■ **Your task**: Output the data below line for line, exactly, up to and including the line where "#### Inherited from" appears.

■ **Working data**:
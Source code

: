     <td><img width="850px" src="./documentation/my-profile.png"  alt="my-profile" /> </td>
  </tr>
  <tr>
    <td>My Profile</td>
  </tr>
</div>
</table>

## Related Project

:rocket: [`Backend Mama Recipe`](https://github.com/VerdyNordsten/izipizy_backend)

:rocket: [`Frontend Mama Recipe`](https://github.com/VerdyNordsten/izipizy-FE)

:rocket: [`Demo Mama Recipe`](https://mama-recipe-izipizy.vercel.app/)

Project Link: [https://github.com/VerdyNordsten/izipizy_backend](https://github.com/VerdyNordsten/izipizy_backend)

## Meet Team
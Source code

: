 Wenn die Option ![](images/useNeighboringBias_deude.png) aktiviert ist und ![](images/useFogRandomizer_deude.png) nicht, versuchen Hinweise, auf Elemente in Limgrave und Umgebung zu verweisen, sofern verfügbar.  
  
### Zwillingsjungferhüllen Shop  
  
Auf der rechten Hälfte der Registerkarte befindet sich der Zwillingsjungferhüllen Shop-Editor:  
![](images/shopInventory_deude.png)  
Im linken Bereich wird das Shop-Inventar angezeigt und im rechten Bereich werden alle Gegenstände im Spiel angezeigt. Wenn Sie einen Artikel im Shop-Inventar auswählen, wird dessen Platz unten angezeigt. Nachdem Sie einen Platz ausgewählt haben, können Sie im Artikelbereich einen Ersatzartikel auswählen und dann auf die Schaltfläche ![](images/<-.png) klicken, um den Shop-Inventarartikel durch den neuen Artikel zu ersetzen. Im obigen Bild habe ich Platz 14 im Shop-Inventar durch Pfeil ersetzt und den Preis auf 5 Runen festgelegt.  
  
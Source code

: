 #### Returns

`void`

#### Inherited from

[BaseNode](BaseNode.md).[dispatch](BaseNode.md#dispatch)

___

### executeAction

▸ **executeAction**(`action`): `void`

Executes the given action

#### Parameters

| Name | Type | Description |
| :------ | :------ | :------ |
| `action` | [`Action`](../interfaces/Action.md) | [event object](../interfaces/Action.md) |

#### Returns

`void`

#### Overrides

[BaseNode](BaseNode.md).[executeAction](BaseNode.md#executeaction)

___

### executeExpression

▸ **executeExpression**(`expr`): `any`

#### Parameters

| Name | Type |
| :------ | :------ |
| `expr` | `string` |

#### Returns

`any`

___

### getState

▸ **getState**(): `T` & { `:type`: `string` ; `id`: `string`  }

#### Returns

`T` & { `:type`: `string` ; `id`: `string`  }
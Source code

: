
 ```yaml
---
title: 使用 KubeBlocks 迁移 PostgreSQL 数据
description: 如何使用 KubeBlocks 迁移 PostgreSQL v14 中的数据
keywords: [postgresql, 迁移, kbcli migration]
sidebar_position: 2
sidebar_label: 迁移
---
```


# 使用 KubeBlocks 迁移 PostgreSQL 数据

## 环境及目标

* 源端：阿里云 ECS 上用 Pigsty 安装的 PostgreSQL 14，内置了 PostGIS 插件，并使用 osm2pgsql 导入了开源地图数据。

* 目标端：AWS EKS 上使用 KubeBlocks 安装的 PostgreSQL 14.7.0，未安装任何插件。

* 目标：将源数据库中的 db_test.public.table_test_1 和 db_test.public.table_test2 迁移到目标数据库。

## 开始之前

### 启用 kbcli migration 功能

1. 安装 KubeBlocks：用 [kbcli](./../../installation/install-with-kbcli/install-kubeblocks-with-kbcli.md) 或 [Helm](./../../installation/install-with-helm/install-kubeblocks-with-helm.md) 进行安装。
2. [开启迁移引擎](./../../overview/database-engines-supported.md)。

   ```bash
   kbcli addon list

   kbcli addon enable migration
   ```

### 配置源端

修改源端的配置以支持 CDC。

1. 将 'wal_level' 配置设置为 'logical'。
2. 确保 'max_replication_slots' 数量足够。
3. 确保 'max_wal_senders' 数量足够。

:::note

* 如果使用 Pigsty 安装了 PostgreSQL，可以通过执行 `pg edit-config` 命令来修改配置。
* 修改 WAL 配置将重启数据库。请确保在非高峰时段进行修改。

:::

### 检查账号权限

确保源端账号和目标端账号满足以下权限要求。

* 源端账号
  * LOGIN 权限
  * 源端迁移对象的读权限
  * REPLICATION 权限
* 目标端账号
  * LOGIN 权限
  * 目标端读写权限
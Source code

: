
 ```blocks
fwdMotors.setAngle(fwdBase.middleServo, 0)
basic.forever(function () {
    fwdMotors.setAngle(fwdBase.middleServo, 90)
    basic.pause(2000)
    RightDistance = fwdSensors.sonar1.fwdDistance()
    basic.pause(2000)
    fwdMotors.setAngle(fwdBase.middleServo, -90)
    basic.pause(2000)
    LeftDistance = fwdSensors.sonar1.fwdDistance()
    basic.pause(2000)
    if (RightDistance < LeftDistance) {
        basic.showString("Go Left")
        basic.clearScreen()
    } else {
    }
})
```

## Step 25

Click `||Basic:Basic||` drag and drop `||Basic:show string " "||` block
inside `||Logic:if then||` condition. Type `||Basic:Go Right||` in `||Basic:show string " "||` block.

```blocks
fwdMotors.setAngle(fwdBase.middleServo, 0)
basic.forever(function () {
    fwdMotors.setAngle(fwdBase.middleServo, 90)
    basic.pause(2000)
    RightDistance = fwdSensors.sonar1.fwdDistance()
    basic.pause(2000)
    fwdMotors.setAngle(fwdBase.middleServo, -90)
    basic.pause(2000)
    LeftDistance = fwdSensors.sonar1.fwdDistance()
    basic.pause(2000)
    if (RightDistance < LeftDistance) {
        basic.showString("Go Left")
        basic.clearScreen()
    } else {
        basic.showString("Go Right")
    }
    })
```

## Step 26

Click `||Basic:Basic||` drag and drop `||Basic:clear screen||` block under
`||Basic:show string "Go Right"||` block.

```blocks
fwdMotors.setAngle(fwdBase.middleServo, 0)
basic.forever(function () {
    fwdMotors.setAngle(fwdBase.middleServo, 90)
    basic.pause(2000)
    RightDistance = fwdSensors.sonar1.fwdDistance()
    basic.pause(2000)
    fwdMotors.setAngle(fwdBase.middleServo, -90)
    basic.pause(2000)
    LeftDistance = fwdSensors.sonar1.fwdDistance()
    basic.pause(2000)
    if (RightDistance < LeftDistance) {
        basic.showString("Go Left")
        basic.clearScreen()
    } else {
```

■ **Answer to the exercise**:
Source code

:     <td><img width="850px" src="./documentation/my-profile.png"  alt="my-profile" /> </td>
  </tr>
  <tr>
    <td>My Profile</td>
  </tr>
</div>
</table>

## Related Project

:rocket: [`Backend Mama Recipe`](https://github.com/VerdyNordsten/izipizy_backend)

:rocket: [`Frontend Mama Recipe`](https://github.com/VerdyNordsten/izipizy-FE)

:rocket: [`Demo Mama Recipe`](https://mama-recipe-izipizy.vercel.app/)

Project Link: [https://github.com/VerdyNordsten/izipizy_backend](https://github.com/VerdyNordsten/izipizy_backend)

## Meet Team
Source code

: Wenn die Option ![](images/useNeighboringBias_deude.png) aktiviert ist und ![](images/useFogRandomizer_deude.png) nicht, versuchen Hinweise, auf Elemente in Limgrave und Umgebung zu verweisen, sofern verfügbar.  
  
### Zwillingsjungferhüllen Shop  
  
Auf der rechten Hälfte der Registerkarte befindet sich der Zwillingsjungferhüllen Shop-Editor:  
![](images/shopInventory_deude.png)  
Im linken Bereich wird das Shop-Inventar angezeigt und im rechten Bereich werden alle Gegenstände im Spiel angezeigt. Wenn Sie einen Artikel im Shop-Inventar auswählen, wird dessen Platz unten angezeigt. Nachdem Sie einen Platz ausgewählt haben, können Sie im Artikelbereich einen Ersatzartikel auswählen und dann auf die Schaltfläche ![](images/<-.png) klicken, um den Shop-Inventarartikel durch den neuen Artikel zu ersetzen. Im obigen Bild habe ich Platz 14 im Shop-Inventar durch Pfeil ersetzt und den Preis auf 5 Runen festgelegt.  
  
Source code

: #### Returns

`void`

#### Inherited from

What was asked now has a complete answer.